One of the real and definite privileges of my role is working with parents.
From my vantage point as Principal, I regularly encounter great parenting. I wish to be a voice of encouragement to those who are parenting. I salute you, whether you are a birth parent, a guardian, a grandparent on the second round due to life circumstances, or a foster parent.
I am prompted to celebrate this today because I have recently been inspired by some wonderful parents.
If parenting were easy, there would be one definitive book and perhaps one video series. Instead, there is an enormous publishing output. Advice on parenting is an enormous industry. I am not adding another book, nor dispensing advice today. I am just describing what I see.

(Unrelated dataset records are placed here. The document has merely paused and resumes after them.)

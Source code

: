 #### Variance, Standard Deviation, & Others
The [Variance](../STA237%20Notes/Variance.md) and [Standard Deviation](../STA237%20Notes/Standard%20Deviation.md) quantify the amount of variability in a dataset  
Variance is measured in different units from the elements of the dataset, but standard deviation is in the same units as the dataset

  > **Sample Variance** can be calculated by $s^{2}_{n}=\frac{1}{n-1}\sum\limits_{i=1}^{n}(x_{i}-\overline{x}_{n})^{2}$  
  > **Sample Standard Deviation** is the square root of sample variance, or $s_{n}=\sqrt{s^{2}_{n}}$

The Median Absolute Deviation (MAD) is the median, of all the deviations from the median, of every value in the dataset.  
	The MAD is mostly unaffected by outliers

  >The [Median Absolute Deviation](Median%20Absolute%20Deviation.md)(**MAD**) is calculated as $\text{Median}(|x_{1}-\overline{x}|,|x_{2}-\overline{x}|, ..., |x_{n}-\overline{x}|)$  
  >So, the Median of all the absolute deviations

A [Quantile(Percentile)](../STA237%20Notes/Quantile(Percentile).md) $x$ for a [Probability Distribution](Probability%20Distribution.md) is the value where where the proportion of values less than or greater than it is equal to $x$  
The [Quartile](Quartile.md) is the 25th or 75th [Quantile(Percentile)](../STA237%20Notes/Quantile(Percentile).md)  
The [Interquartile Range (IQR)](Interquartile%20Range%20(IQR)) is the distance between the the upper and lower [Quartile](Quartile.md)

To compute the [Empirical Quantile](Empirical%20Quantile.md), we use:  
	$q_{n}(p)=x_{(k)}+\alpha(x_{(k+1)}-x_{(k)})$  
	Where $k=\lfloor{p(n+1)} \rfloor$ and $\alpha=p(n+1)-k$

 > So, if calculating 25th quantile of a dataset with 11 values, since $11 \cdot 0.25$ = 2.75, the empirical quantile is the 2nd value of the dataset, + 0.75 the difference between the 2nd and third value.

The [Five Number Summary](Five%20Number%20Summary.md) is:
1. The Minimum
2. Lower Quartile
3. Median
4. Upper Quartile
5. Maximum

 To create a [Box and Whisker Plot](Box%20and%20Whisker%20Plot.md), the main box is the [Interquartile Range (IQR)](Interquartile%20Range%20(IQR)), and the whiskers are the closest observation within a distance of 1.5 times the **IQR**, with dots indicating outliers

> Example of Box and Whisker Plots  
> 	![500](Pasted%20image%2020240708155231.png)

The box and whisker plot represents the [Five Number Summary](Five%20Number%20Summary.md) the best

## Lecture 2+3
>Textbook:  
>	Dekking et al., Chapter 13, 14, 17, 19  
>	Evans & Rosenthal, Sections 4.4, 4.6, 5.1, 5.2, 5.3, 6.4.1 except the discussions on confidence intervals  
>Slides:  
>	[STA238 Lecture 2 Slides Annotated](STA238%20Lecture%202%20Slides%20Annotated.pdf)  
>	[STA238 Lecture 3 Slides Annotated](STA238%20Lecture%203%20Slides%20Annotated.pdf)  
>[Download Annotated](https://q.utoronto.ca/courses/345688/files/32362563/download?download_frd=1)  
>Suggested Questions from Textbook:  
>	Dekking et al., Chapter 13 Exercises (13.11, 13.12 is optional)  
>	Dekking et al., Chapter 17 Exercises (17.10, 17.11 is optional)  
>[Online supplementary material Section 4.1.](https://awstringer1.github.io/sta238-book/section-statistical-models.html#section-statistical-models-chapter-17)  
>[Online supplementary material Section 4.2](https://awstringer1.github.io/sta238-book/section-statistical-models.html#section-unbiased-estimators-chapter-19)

A father sat in front of me in equal parts—tears of tenderness and fists clenched in outrage. Someone had reached passed the boundaries he had established to protect his family. The world had bruised his children and threatened to damage their shared trust. I observed his authentic pain and frustration. I admired the manner in which the core elements of his faith counselled his response: self-control, forgiveness, love, compassion, a sense of care and justice. I can only imagine what it must be like to be in his family and know the security of protection expressed in such decency—to see his faith govern his response in a real and humble manner. He was just a recent, visible representation of many parents I have met in the last few years.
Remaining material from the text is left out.